Monster lives in Cutesville, where he feels his googly eyes make him unlovable, especially compared to all the “cute, fluffy” kittens, puppies and bunnies. He goes off to find someone who will appreciate him just the way he is…with funny and heartwarming results.

A red, scraggly, pointy-eared, arm-dragging monster with a pronounced underbite clutches his monster doll to one side of his chest, exposing a purplish blue heart on the other. His oversized eyes express his loneliness. Bright could not have created a more sympathetic and adorable character. But she further impresses with the telling of this poor chap’s journey. Since Monster is not the “moping-around sort,” he strikes out on his own to find someone who will love him. “He look[s] high” from on top of a hill, and “he look[s] low” at the bottom of the same hill. The page turn reveals a rolling (and labeled) tumbleweed on a flat stretch.
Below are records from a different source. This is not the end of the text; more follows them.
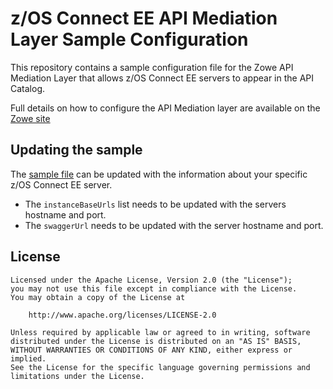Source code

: # z/OS Connect EE API Mediation Layer Sample Configuration

This repository contains a sample configuration file for the Zowe API Mediation Layer that allows z/OS Connect EE servers to appear in the API Catalog.

Full details on how to configure the API Mediation layer are available on the [Zowe site](https://zowe.github.io/docs-site/latest/extend/extend-apiml/api-mediation-onboard-an-existing-rest-api-service-without-code-changes.html#identify-the-api-that-you-want-to-expose)

## Updating the sample

The [sample file](./zosconnect.yml) can be updated with the information about your specific z/OS Connect EE server.

* The `instanceBaseUrls` list needs to be updated with the servers hostname and port.
* The `swaggerUrl` needs to be updated with the server hostname and port.

## License
```
Licensed under the Apache License, Version 2.0 (the "License");
you may not use this file except in compliance with the License.
You may obtain a copy of the License at

    http://www.apache.org/licenses/LICENSE-2.0

Unless required by applicable law or agreed to in writing, software
distributed under the License is distributed on an "AS IS" BASIS,
WITHOUT WARRANTIES OR CONDITIONS OF ANY KIND, either express or implied.
See the License for the specific language governing permissions and
limitations under the License.
```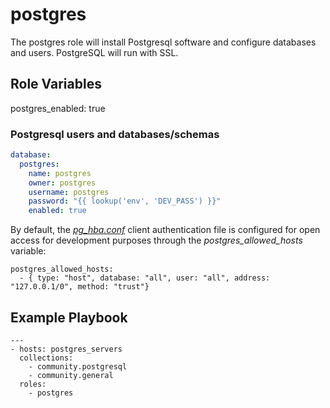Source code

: # postgres
The postgres role will install Postgresql software and configure databases and users.
PostgreSQL will run with SSL.

## Role Variables

postgres_enabled: true


### Postgresql users and databases/schemas
```yaml
database:
  postgres:
    name: postgres
    owner: postgres
    username: postgres
    password: "{{ lookup('env', 'DEV_PASS') }}"
    enabled: true
```

By default, the [_pg_hba.conf_](https://www.postgresql.org/docs/15/auth-pg-hba-conf.html) client authentication file is configured for open access for development purposes through the _postgres_allowed_hosts_ variable:

```
postgres_allowed_hosts:
  - { type: "host", database: "all", user: "all", address: "127.0.0.1/0", method: "trust"}
```

## Example Playbook
```
---
- hosts: postgres_servers
  collections:
    - community.postgresql
    - community.general
  roles:
    - postgres
```
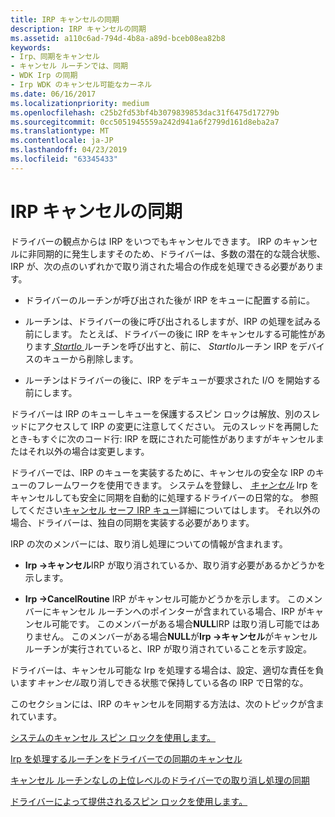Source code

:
 ```yaml
---
title: IRP キャンセルの同期
description: IRP キャンセルの同期
ms.assetid: a110c6ad-794d-4b8a-a89d-bceb08ea82b8
keywords:
- Irp、同期をキャンセル
- キャンセル ルーチンでは、同期
- WDK Irp の同期
- Irp WDK のキャンセル可能なカーネル
ms.date: 06/16/2017
ms.localizationpriority: medium
ms.openlocfilehash: c25b2fd53bf4b3079839853dac31f6475d17279b
ms.sourcegitcommit: 0cc5051945559a242d941a6f2799d161d8eba2a7
ms.translationtype: MT
ms.contentlocale: ja-JP
ms.lasthandoff: 04/23/2019
ms.locfileid: "63345433"
---
```

# <a name="synchronizing-irp-cancellation"></a>IRP キャンセルの同期





ドライバーの観点からは IRP をいつでもキャンセルできます。 IRP のキャンセルに非同期的に発生しますそのため、ドライバーは、多数の潜在的な競合状態、IRP が、次の点のいずれかで取り消された場合の作成を処理できる必要があります。

-   ドライバーのルーチンが呼び出された後が IRP をキューに配置する前に。

-   ルーチンは、ドライバーの後に呼び出されるしますが、IRP の処理を試みる前にします。 たとえば、ドライバーの後に IRP をキャンセルする可能性があります[ *StartIo* ](https://msdn.microsoft.com/library/windows/hardware/ff563858)ルーチンを呼び出すと、前に、 *StartIo*ルーチン IRP をデバイスのキューから削除します。

-   ルーチンはドライバーの後に、IRP をデキューが要求された I/O を開始する前にします。

ドライバーは IRP のキューしキューを保護するスピン ロックは解放、別のスレッドにアクセスして IRP の変更に注意してください。 元のスレッドを再開したとき-もすぐに次のコード行: IRP を既にされた可能性がありますがキャンセルまたはそれ以外の場合は変更します。

ドライバーでは、IRP のキューを実装するために、キャンセルの安全な IRP のキューのフレームワークを使用できます。 システムを登録し、 [*キャンセル*](https://msdn.microsoft.com/library/windows/hardware/ff540742) Irp をキャンセルしても安全に同期を自動的に処理するドライバーの日常的な。 参照してください[キャンセル セーフ IRP キュー](cancel-safe-irp-queues.md)詳細についてはします。 それ以外の場合、ドライバーは、独自の同期を実装する必要があります。

IRP の次のメンバーには、取り消し処理についての情報が含まれます。

-   **Irp -&gt;キャンセル**IRP が取り消されているか、取り消す必要があるかどうかを示します。

-   **Irp -&gt;CancelRoutine** IRP がキャンセル可能かどうかを示します。 このメンバーにキャンセル ルーチンへのポインターが含まれている場合、IRP がキャンセル可能です。 このメンバーがある場合**NULL**IRP は取り消し可能ではありません。 このメンバーがある場合**NULL**が**Irp -&gt;キャンセル**がキャンセル ルーチンが実行されていると、IRP が取り消されていることを示す設定。

ドライバーは、キャンセル可能な Irp を処理する場合は、設定、適切な責任を負います*キャンセル*取り消しできる状態で保持している各の IRP で日常的な。

このセクションには、IRP のキャンセルを同期する方法は、次のトピックが含まれています。

[システムのキャンセル スピン ロックを使用します。](using-the-system-s-cancel-spin-lock.md)

[Irp を処理するルーチンをドライバーでの同期のキャンセル](synchronizing-cancellation-in-driver-routines-that-process-irps.md)

[キャンセル ルーチンなしの上位レベルのドライバーでの取り消し処理の同期](synchronizing-cancellation-in-higher-level-drivers-without-cancel-rout.md)

[ドライバーによって提供されるスピン ロックを使用します。](using-a-driver-supplied-spin-lock.md)

 

 




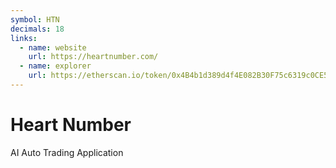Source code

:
 ```yaml
---
symbol: HTN
decimals: 18
links:
  - name: website
    url: https://heartnumber.com/
  - name: explorer
    url: https://etherscan.io/token/0x4B4b1d389d4f4E082B30F75c6319c0CE5ACBd619
---
```


# Heart Number

AI Auto Trading Application
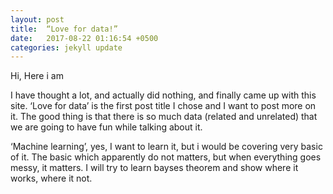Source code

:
 ```yaml
---
layout: post
title:  “Love for data!”
date:   2017-08-22 01:16:54 +0500
categories: jekyll update
---
```


Hi, Here i am

I have thought a lot, and actually did nothing, and finally came up with this site. ‘Love for data’ is the first post title I chose and I want to post more on it. The good thing is that there is so much data (related and unrelated) that we are going to have fun while talking about it.

‘Machine learning’, yes, I want to learn it, but i would be covering very basic of it. The basic which apparently do not matters, but when everything goes messy, it matters. I will try to learn bayses theorem and show where it works, where it not.
 
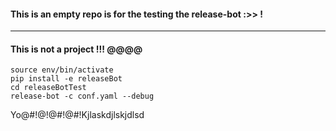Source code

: #### This is an empty repo is for the testing the release-bot :>> !

-----
#### This is not a project !!! @@@@

```shell
source env/bin/activate
pip install -e releaseBot
cd releaseBotTest
release-bot -c conf.yaml --debug
```

Yo@#!@!@#!@#!Kjlaskdjlskjdlsd
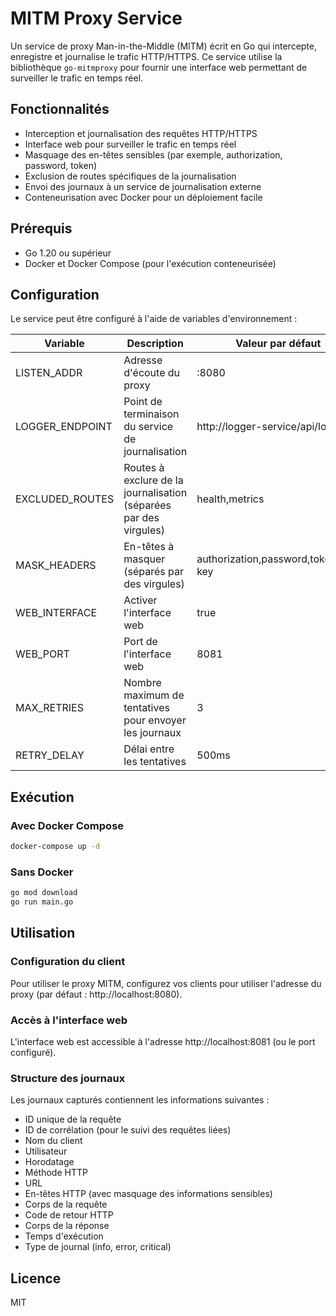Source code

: # MITM Proxy Service

Un service de proxy Man-in-the-Middle (MITM) écrit en Go qui intercepte, enregistre et journalise le trafic HTTP/HTTPS. Ce service utilise la bibliothèque `go-mitmproxy` pour fournir une interface web permettant de surveiller le trafic en temps réel.

## Fonctionnalités

- Interception et journalisation des requêtes HTTP/HTTPS
- Interface web pour surveiller le trafic en temps réel
- Masquage des en-têtes sensibles (par exemple, authorization, password, token)
- Exclusion de routes spécifiques de la journalisation
- Envoi des journaux à un service de journalisation externe
- Conteneurisation avec Docker pour un déploiement facile

## Prérequis

- Go 1.20 ou supérieur
- Docker et Docker Compose (pour l'exécution conteneurisée)

## Configuration

Le service peut être configuré à l'aide de variables d'environnement :

| Variable | Description | Valeur par défaut |
|----------|-------------|-------------------|
| LISTEN_ADDR | Adresse d'écoute du proxy | :8080 |
| LOGGER_ENDPOINT | Point de terminaison du service de journalisation | http://logger-service/api/logs |
| EXCLUDED_ROUTES | Routes à exclure de la journalisation (séparées par des virgules) | health,metrics |
| MASK_HEADERS | En-têtes à masquer (séparés par des virgules) | authorization,password,token,api-key |
| WEB_INTERFACE | Activer l'interface web | true |
| WEB_PORT | Port de l'interface web | 8081 |
| MAX_RETRIES | Nombre maximum de tentatives pour envoyer les journaux | 3 |
| RETRY_DELAY | Délai entre les tentatives | 500ms |

## Exécution

### Avec Docker Compose

```bash
docker-compose up -d
```

### Sans Docker

```bash
go mod download
go run main.go
```

## Utilisation

### Configuration du client

Pour utiliser le proxy MITM, configurez vos clients pour utiliser l'adresse du proxy (par défaut : http://localhost:8080).

### Accès à l'interface web

L'interface web est accessible à l'adresse http://localhost:8081 (ou le port configuré).

### Structure des journaux

Les journaux capturés contiennent les informations suivantes :

- ID unique de la requête
- ID de corrélation (pour le suivi des requêtes liées)
- Nom du client
- Utilisateur
- Horodatage
- Méthode HTTP
- URL
- En-têtes HTTP (avec masquage des informations sensibles)
- Corps de la requête
- Code de retour HTTP
- Corps de la réponse
- Temps d'exécution
- Type de journal (info, error, critical)

## Licence

MIT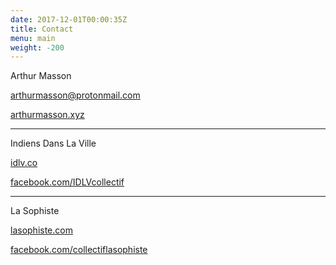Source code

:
 ```yaml
---
date: 2017-12-01T00:00:35Z
title: Contact
menu: main
weight: -200
---
```


Arthur Masson

[arthurmasson@protonmail.com](mailto:arthurmasson@protonmail.com)

[arthurmasson.xyz](http://arthurmasson.xyz)

---

Indiens Dans La Ville

[idlv.co](http://idlv.co)

[facebook.com/IDLVcollectif](facebook.com/IDLVcollectif)

---

La Sophiste

[lasophiste.com](http://lasophiste.com)

[facebook.com/collectiflasophiste](facebook.com/collectiflasophiste)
Here “he look[s] middle-ish.” Careful pacing combines with dramatic design and the deadpan text to make this sad search a very funny one. When it gets dark and scary, he decides to head back home. A bus’s headlights shine on his bent figure. All seems hopeless—until the next page surprises, with a smiling, orange monster with long eyelashes and a pink heart on her chest depicted at the wheel. And “in the blink of a googly eye / everything change[s].”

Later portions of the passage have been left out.